## TASK STATEMENT
Of the entries below, return only those lines from the line with "0.497832 & 0.497835" to the line with "0.497839 & 0.497843", exactly, both included.

GIVEN DATA: Begin

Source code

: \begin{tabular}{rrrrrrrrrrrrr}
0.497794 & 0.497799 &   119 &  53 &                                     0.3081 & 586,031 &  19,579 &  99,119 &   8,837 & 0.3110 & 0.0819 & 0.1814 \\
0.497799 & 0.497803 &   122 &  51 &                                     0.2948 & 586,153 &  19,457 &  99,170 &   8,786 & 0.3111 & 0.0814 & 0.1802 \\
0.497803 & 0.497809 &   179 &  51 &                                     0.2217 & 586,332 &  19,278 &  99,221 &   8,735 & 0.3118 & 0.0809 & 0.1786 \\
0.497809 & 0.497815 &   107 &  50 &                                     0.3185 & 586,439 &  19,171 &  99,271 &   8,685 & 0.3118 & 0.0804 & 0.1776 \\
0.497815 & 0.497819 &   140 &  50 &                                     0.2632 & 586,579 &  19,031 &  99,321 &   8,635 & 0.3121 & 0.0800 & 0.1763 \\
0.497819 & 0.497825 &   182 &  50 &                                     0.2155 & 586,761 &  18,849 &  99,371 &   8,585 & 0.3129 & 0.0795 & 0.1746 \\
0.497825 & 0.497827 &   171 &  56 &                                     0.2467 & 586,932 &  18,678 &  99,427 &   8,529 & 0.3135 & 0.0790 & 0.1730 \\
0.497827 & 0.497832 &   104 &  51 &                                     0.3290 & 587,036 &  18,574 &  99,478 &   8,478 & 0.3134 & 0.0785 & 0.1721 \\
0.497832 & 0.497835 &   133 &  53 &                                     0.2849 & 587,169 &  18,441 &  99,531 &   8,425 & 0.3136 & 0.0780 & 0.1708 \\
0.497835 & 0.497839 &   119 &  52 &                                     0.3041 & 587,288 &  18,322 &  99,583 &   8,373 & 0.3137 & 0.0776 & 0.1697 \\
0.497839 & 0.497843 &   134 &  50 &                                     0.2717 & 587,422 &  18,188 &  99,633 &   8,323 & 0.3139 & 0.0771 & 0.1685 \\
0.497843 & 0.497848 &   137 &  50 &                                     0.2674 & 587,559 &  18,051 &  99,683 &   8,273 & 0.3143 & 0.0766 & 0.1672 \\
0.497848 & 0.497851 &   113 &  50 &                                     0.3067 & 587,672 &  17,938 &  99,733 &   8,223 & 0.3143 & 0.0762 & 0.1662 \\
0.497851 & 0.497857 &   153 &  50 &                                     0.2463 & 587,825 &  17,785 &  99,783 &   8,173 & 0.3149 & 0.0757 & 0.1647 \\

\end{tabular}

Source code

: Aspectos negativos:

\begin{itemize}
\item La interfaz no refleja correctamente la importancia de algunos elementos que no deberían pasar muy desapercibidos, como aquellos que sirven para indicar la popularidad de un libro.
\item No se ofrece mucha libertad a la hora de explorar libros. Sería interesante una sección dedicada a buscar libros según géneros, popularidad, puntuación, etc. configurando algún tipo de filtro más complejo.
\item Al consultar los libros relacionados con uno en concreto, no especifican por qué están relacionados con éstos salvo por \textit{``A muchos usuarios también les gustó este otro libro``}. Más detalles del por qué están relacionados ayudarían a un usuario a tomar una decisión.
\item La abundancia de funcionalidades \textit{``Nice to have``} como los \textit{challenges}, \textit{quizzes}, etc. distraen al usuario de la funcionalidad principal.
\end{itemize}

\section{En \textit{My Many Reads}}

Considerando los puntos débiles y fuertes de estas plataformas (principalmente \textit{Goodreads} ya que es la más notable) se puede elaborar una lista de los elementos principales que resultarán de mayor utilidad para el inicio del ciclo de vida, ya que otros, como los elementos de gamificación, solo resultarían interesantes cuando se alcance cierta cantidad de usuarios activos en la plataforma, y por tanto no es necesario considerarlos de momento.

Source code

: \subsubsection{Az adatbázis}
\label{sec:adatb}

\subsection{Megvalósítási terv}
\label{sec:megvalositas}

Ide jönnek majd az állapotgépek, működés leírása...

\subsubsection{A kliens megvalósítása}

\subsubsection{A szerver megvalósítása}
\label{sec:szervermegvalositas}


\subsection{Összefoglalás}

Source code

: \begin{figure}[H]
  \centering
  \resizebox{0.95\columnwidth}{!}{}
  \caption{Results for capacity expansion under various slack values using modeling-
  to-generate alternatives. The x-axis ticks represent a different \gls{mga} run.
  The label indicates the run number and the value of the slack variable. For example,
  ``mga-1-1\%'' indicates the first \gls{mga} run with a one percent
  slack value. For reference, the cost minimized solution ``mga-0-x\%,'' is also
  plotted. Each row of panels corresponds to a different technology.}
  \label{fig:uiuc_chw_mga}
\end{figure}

GIVEN DATA: End

## EXPECTED OUTPUT
0.497832 & 0.497835 &   133 &  53 &                                     0.2849 & 587,169 &  18,441 &  99,531 &   8,425 & 0.3136 & 0.0780 & 0.1708 \\
0.497835 & 0.497839 &   119 &  52 &                                     0.3041 & 587,288 &  18,322 &  99,583 &   8,373 & 0.3137 & 0.0776 & 0.1697 \\
0.497839 & 0.497843 &   134 &  50 &                                     0.2717 & 587,422 &  18,188 &  99,633 &   8,323 & 0.3139 & 0.0771 & 0.1685 \\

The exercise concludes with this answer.